Abstract
Introduction The TRIANGLE trial (Dreyling et al, Lancet 2024) compared three treatment arms in untreated, younger patients with mantle cell lymphoma (MCL): arm I (IR-CHOP/R-DHAP + ibrutinib maintenance [Im]), arm A+I (IR-CHOP/R-DHAP + ASCT + Im), and arm A (standard-of-care R-CHOP/R-DHAP + ASCT). Ibrutinib-containing regimens demonstrated superior failure-free survival (FFS) and overall survival (OS). Prior studies (Hadzidimitriou et al, Blood 2011) have shown skewed immunoglobulin (IG) repertoires in MCL, with preferential IG heavy chain (IGH) gene usage. However, large, homogeneous cohorts have not clearly linked IGHV usage or IGHV mutational status to clinical outcomes. Moreover, the interaction between biological risk factors such as TP53 aberrations and IGH repertoire is still unknown. Here, we assess the prognostic significance of IGHV repertoire after adjustment for baseline risk factors.

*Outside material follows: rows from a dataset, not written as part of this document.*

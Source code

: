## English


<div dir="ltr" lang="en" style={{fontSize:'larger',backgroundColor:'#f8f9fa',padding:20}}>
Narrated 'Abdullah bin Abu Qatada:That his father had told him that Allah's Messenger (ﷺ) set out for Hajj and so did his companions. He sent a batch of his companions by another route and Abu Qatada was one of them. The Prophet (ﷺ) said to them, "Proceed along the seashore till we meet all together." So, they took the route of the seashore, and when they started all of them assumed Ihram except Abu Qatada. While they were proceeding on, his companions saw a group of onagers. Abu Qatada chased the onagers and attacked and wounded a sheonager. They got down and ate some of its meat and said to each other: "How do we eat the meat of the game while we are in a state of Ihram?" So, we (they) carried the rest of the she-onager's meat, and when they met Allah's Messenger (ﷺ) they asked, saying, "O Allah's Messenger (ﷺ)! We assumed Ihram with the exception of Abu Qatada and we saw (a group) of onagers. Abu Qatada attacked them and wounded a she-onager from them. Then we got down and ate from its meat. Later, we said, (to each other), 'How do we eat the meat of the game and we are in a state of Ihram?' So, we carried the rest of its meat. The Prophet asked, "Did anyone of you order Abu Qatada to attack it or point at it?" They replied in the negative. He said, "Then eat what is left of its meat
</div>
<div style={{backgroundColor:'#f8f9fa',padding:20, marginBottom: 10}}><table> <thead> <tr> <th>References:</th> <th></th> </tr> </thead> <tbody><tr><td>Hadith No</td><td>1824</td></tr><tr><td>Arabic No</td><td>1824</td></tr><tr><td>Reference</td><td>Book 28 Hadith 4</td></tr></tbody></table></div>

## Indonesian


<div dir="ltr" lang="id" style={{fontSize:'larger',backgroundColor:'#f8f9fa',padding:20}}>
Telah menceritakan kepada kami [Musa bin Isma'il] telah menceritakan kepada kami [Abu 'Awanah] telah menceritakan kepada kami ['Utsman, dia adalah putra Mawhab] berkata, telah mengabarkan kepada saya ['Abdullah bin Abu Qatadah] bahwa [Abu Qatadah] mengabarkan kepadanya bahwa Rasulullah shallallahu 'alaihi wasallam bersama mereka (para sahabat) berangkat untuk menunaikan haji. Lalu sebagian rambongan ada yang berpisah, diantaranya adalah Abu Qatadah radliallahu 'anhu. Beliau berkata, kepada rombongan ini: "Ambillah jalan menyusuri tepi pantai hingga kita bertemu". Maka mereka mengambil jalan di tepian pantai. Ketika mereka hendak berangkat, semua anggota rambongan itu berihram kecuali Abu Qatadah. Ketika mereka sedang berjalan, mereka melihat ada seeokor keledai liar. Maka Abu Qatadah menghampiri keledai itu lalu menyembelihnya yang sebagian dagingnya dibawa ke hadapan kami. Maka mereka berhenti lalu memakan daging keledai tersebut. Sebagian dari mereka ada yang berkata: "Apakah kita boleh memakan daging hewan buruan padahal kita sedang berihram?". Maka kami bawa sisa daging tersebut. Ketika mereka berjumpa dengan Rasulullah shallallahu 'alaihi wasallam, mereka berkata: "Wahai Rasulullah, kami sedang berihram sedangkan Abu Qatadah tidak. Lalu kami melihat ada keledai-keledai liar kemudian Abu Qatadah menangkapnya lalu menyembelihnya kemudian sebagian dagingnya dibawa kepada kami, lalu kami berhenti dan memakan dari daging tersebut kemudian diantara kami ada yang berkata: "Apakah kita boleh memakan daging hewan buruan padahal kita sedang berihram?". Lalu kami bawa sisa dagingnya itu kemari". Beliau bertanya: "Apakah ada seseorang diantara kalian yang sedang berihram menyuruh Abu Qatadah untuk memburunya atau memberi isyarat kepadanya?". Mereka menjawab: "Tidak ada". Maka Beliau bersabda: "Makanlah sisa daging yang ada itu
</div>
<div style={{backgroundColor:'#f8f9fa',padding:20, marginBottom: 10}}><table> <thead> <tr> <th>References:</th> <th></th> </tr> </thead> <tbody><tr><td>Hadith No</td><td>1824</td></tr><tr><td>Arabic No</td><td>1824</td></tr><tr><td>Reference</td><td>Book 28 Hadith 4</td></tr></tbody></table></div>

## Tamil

Methods IGH clonal rearrangement analysis for minimal residual disease (MRD) was performed on bone marrow or peripheral blood samples centralized in 7 EuroMRD Network laboratories. Samples were analyzed by Sanger or amplicon-based NGS (VH-FR1/JH-3 primers) and were processed via IMGT/V-QUEST or ARResT/Interrogate to assign IGH rearrangements and germline FR1-IGHV identity. Diagnostic lymph node biopsies were assessed for p53 immunohistochemistry expression as a surrogate of TP53 alterations, scored as low (<50%) or high (≥50%). Missing baseline values were imputed by Chained Equations (MICE) model. The prognostic impact of IGHV genes and IGHV mutational status on FFS was analyzed with Kaplan-Meier curves and multivariable Cox regression adjusted for baseline prognostic factors.
Results Out of the 870 enrolled patients, 560 had an available IGHV sequence for analysis. Baseline characteristics and outcomes were comparable to the remaining TRIANGLE patients and, in the selected patients, ibrutinib-containing arms had superior outcomes compared with the control arm (3y-FFS: arm A 70% vs arm A+I and I: 85%, P=0.001). The most common IGHV families were IGHV 3-21 (n=123, 22%), 4-34 (n=59, 11%) and 1-8 (n=42, 7.5%) whereas IGHD 3-3 (n=60, 11%) and IGHJ 4 (n=230, 41%) were the most frequent IGHD and IGHJ families, respectively. Univariable Cox regression focused on IGHV family usage identified the VH 3-21, 3-30, 3-48, and 3-74 genes as associated with improved FFS which were therefore grouped together, namely VHcomb patients (N=171). VHcomb patients were younger, had lower MIPI scores, and showed superior 3-year FFS compared to other families (VHother) (87% vs. 77%, P=0.002). Stratified by treatment arm, VHcomb had significantly better FFS vs. VHother in arm A (87% vs. 62%, P<0.001), but no difference was observed in ibrutinib-containing arms (87% vs. 85%, P=0.22). Interestingly, after adjusting for p53, MIPI and Ki67, VHcomb remained associated with improved FFS in arm A (Hazard ratio [HR] 0.46 [0.23-0.92], P=0.029), while no statistically significant impact was observed in arm A+I: HR 1.08 [0.55-2.13], P=0.82; but still a trend in arm I: HR 0.51 [0.23-1.13], P=0.096. Subsequently, to investigate an optimal cut-off point for FR1-IGHV gene identity, a Cox regression with restricted cubic splines was performed, identifying 97% as the best FR1-IGHV gene homology cut-off for prognostic discrimination of FFS after adjustment for MIPI, histologic subtype, Ki67, and treatment arm. Patients with FR1-IGHV gene identity > 97% (FR1-IGHV unmutated, n=448 [80%]) showed a trend towards worse FFS at later follow-up (log rank P=0.056) compared to patients with FR1-IGHV gene identity ≤ 97% (FR1-IGHV mutated, n=110 [20%]). No significant differences in FFS were observed according to FR1-IGHV mutation status after adjusting for p53, MIPI and Ki67 in multivariable analysis both in standard and ibrutinib-containing regimens.
Conclusions This is the largest study investigating IGH repertoire in a prospective phase 3 trial in MCL. FR1-IGHV unmutated patients showed inferior FFS. The IGHV 3-21, 3-30, 3-48, and 3-74 rearrangements were associated with improved FFS in the chemo-immunotherapy arm, independently of p53 alterations. On the other hand, the addition of ibrutinib may potentially mitigate the prognostic impact of the IGHV families. Although requiring validation, these findings support a BCR-related prognostic role in MCL, independent from MIPI, Ki67 and p53 alterations and potentially modulated by ibrutinib.